Karatedog - Thursday, March 14, 2019 - link
Nitpicking: resilvering is for RAID 1, that's mirror, as classic bathroom mirrors were fixed by resilvering their backside. Other RAID configurations (5,6, Z) are 'rebuilt'.
Sry, old habit 😃
Joseph Christopher Placak - Wednesday, March 13, 2019 - link
The answer to RAID 5 or RAID 6 is to use RAID 10. It is super fast because of striping and each striped drive is mirrored and there are no parity calculations.
brshoemak - Wednesday, March 13, 2019 - link
RAID10 is superior to RAID5/6 in many ways, but keep in mind that with RAID10 you lose half your gross drive array capacity to mirroring of the stripes. RAID5 you only lose the capacity of one drive or two drives in RAID6 to parity. It's a balance of cost/performance/stability - pick two.

That being said, I wouldn't use RAID5 or RAID6 with the current multi-TB drive sizes unless I didn't plan on accessing the data often and had both an onsite and offsite backup of the data. Even then there would be an 'ick' factor involved.
asmian - Saturday, March 16, 2019 - link
NO! That is no answer at all. RAID10 is not superior in any way. It might be faster, because of no parity calculations, but it is vastly less secure. Quite apart from the hideously expensive waste of disk space duplicating everything without any parity beyond a four-disk array, it's a poor consumer-grade solution for people who don't really understand redundancy and just think faster is better. Raid10 is just a glorified RAID0 (striping) which is the most insecure way to store data as any single drive failure is fatal - striping is not even RAID, really, as none of the disks are actually redundant as per the acronym, but are all essential.

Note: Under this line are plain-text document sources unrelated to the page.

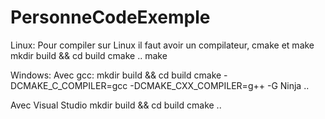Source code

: # PersonneCodeExemple

Linux:
Pour compiler sur Linux il faut avoir un compilateur, cmake et make
mkdir build && cd build
cmake ..
make

Windows:
Avec gcc:
mkdir build && cd build
cmake -DCMAKE_C_COMPILER=gcc -DCMAKE_CXX_COMPILER=g++ -G Ninja ..

Avec Visual Studio
mkdir build && cd build
cmake ..
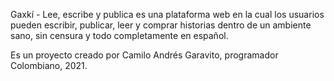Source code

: Gaxkí - Lee, escribe y publica es una plataforma web en la cual los usuarios pueden escribir, publicar, leer y comprar 
historias dentro de un ambiente sano, sin censura y todo completamente en español.

Es un proyecto creado por Camilo Andrés Garavito, programador Colombiano, 2021.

Assume one disk goes down in your RAID10. One "side" of the array is now compromised. The other side takes over duty, and the array rebuilds on a hot spare. But while it is rebuilding, the SAME disk on the other side fails, or just has a silent bit error incident. Either you lost the same disk on both sides now, which are parts of a stripe so you just lost the ENTIRE array, both sides failing catastrophically, or if you are very lucky you just rebuilt the array with a few bit errors in, compromising your data. If it was just stray bit errors then you probably won't notice or be notified that you need to restore the compromised files from backup (if you have one...) so the next time you backup you'll destroy the archived good version of the files with the compromised ones made during the rebuild. What an EXCELLENT outcome.

Remember too that random bit errors in a RAID10 or a RAID5 cannot be rectified. If one side of your RAID10 suddenly starts throwing bit errors, then the only way to confirm the data is to check the other side - but how can the controller know which holds the correct data now, and which is wrong? All it can tell is that they are different. The same is true with a single parity drive - is the error in one of the array drives or in the stored parity calculation? With a second parity or comparison the erroring drive can be uniquely identified and reported as bad.

With RAID6 you have TWO parity drives. In the unlikely event that a drive fails or errors during a rebuild, the parity calculations on the second drive will kick in and ensure that your array doesn't fail. That second parity also ensures that there is no risk of storing bit errors during a rebuild, since there is still a parity to check against. You have a second line of defence that simply isn't there in RAID5 or 10 to protect you while your array rebuilds. It might be slower, but RAID6 is vastly superior.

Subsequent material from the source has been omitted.